Stuck on an issue?

Lightrun Answers was designed to reduce the constant googling that comes with debugging 3rd party libraries. It collects links to all the places you might be looking at while hunting down a tough bug.

And, if you’re still stuck at the end, we’re happy to hop on a call to see how we can help out.

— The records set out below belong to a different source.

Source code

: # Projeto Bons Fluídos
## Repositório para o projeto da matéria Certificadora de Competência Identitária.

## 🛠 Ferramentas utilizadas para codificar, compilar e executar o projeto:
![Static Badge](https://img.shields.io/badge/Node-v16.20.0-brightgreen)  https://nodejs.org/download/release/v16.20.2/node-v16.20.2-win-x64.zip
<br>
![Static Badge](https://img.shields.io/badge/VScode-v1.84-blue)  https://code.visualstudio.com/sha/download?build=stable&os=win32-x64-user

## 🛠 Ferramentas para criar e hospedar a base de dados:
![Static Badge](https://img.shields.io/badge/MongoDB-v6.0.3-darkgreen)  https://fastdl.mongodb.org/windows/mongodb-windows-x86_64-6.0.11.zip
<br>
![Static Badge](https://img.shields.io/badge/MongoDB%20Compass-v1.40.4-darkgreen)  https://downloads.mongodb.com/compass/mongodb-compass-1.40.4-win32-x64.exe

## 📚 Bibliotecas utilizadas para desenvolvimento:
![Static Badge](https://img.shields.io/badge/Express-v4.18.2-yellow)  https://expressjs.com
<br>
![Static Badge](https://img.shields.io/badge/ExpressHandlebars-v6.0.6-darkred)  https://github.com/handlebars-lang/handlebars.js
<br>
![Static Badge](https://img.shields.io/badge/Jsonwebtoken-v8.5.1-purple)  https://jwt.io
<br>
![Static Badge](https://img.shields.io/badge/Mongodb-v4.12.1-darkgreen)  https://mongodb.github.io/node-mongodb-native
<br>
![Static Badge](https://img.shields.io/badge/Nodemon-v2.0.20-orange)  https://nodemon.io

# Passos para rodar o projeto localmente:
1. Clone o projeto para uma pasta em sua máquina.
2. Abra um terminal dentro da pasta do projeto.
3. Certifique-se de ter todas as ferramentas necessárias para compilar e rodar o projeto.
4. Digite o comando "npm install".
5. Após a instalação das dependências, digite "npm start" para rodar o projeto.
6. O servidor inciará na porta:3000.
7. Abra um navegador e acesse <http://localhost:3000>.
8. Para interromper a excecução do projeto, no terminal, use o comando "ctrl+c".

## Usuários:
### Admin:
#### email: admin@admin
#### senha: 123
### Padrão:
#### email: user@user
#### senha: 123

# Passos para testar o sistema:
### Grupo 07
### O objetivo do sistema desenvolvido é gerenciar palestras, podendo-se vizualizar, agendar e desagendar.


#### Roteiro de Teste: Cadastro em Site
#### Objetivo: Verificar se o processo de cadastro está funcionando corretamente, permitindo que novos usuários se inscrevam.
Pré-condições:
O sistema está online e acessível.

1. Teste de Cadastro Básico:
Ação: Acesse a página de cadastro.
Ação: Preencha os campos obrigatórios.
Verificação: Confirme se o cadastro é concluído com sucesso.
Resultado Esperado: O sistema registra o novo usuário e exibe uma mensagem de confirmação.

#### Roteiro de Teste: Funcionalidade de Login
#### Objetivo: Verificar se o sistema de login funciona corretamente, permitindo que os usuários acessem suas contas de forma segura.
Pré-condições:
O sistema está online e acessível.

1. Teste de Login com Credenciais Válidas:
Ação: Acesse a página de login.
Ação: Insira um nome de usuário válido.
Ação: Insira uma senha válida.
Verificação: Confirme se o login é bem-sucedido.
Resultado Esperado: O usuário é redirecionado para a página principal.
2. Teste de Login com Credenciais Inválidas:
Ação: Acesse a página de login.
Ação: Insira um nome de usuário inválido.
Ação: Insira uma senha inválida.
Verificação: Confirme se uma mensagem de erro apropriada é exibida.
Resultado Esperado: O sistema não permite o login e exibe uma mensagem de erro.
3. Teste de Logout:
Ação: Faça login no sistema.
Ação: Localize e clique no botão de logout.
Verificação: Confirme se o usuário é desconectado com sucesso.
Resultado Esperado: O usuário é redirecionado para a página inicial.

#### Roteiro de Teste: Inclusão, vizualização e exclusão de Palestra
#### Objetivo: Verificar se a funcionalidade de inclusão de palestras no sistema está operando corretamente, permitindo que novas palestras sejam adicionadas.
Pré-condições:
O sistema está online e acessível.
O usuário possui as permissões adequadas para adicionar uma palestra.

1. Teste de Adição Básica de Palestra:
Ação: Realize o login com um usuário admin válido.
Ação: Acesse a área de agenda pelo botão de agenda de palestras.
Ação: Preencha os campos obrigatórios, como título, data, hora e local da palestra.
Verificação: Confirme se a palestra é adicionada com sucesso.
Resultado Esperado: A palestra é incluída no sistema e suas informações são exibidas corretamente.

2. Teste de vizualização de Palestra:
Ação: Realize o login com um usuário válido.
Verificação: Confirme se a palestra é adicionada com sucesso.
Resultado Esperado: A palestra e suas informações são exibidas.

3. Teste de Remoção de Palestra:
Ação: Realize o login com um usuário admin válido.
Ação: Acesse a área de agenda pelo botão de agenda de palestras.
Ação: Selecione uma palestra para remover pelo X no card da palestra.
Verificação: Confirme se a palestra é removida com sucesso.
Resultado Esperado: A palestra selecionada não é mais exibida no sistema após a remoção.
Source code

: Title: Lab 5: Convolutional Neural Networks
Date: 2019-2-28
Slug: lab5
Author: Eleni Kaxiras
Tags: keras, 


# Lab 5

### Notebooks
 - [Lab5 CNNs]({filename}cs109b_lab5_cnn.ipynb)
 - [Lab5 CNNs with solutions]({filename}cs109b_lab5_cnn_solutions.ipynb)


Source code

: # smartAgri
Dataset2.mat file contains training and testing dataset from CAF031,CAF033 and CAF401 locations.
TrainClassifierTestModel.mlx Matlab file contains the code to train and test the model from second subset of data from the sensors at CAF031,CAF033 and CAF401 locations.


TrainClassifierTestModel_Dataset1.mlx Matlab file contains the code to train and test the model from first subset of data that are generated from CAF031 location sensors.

[Bug] CUDA stream synchronization issue between pytorch and DGL internal functions

See original GitHub issue

CUDA stream support tracker

Make TensorAdaptor stream-aware. #4470 #4472
Clean the improper CUDA stream usage in the core library, including CUB and many hard-coded default stream (0 or nullptr). #4471 #4480
Add stream-related utilities to DGL, e.g., .record_stream for dgl.graph #4467, always use PyTorch’s CUDA stream when it’s available, etc. #4503

🐛 Bug

Update (08/19/2022):

When using a non-default stream for all torch operations (torch.cuda.set_stream()), there (DGL) lacks synchronizations in the core library (which always uses the default stream) if there is data-dependency.

Under certain conditions like (1) using a non-default stream and (2) with torch.no_grad(), a device assertion failure is occurred when calling SpMM() function.

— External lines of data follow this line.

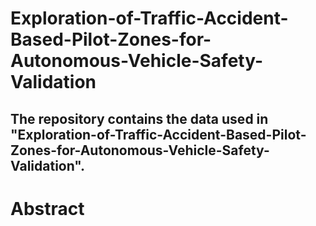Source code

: # Exploration-of-Traffic-Accident-Based-Pilot-Zones-for-Autonomous-Vehicle-Safety-Validation

The repository contains the data used in "Exploration-of-Traffic-Accident-Based-Pilot-Zones-for-Autonomous-Vehicle-Safety-Validation".
---
# Abstract
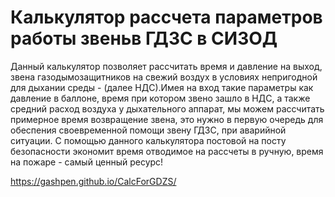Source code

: # Калькулятор рассчета параметров работы звеньв ГДЗС в СИЗОД

Данный калькулятор позволяет рассчитать время и давление на выход, звена газодымозащитников на свежий воздух в условиях непригодной для дыхании среды - (далее НДС).Имея на вход такие параметры как давление в баллоне, время при котором звено зашло в НДС, а также средний расход воздуха у дыхательного аппарат, мы можем рассчитать примерное время возвращение звена, это нужно в первую очередь для обеспения своевременной помощи звену ГДЗС, при аварийной ситуации. С помощью данного калькулятора постовой на посту безопасности экономит время отводимое на рассчеты в ручную, время на пожаре - самый ценный ресурс!


https://gashpen.github.io/CalcForGDZS/
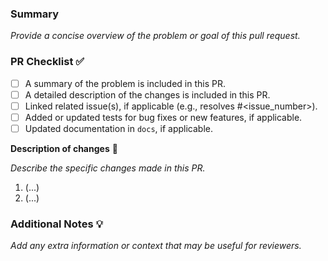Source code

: ### Summary 
_Provide a concise overview of the problem or goal of this pull request._

### **PR Checklist** ✅

- [ ] A summary of the problem is included in this PR.
- [ ] A detailed description of the changes is included in this PR.
- [ ] Linked related issue(s), if applicable (e.g., resolves #<issue_number>).
- [ ] Added or updated tests for bug fixes or new features, if applicable.
- [ ] Updated documentation in `docs`, if applicable.

**Description of changes** 🔧

_Describe the specific changes made in this PR._
1. (...)
2. (...)
   
### Additional Notes 💡

_Add any extra information or context that may be useful for reviewers._
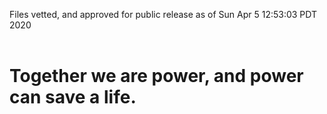 Files vetted, and approved for public release as of Sun Apr  5 12:53:03 PDT 2020<br><br><h1>Together we are power, and power can save a life.</h1>
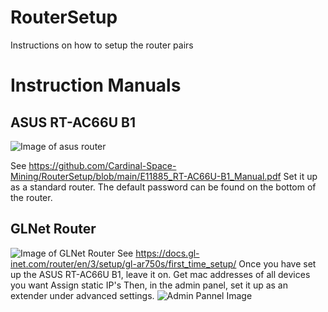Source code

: # RouterSetup
Instructions on how to setup the router pairs

# Instruction Manuals

## ASUS RT-AC66U B1 
![Image of asus router](https://www.asus.com/media/global/products/assWQeKLLsXNBIXl/P_setting_xxx_0_90_end_500.png)

See https://github.com/Cardinal-Space-Mining/RouterSetup/blob/main/E11885_RT-AC66U-B1_Manual.pdf
Set it up as a standard router.
The default password can be found on the bottom of the router.

## GLNet Router
![Image of GLNet Router](https://static.gl-inet.com/docs/router/en/3/setup/gl-ar750s/first_time_setup/router.jpg) 
See https://docs.gl-inet.com/router/en/3/setup/gl-ar750s/first_time_setup/
Once you have set up the ASUS RT-AC66U B1, leave it on.
Get mac addresses of all devices you want
Assign static IP's
Then, in the admin panel, set it up as an extender under advanced settings.
![Admin Pannel Image](https://static.gl-inet.com/docs/router/en/3/setup/mini_router/first_time_setup/admin_panel_mt300n-v2.png)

After enabling CUDA_LAUNCH_BLOCKING=1, the assertion failure is disappeared.

I think this is caused by using different cuda streams for data-transferring and DGL internal functions, while lack of stream synchronizations. Please see investigation section below.

To Reproduce

Run the following python script:

import torch
import dgl
import torch.nn as nn
from dgl.nn.pytorch import RelGraphConv

class GraphConv(nn.Module):
    def __init__(self, in_channels, out_channels, num_edge_type=3):
        super(GraphConv, self).__init__()
        self.conv = RelGraphConv(in_channels, out_channels, num_edge_type)
        self.in_ch = in_channels
        self.out_ch = out_channels

    def forward(self, dgl_graph, e_type, input):
        res = self.conv(dgl_graph, input, e_type)
        return res

device = 0
# use a non-default stream
s = torch.cuda.Stream()
torch.cuda.set_stream(s)
# input_dim: 10, out_dim: 256,
model = GraphConv(10, 256).to(device)

# torch.no_grad() is necessary to reproduce the issue
with torch.no_grad():
    # graph: 10240 nodes, 409600 edges
    # generate src/dst node ids for 409600 edges
    src = torch.randint(10240, (409600,))
    dst = torch.randint(10240, (409600,))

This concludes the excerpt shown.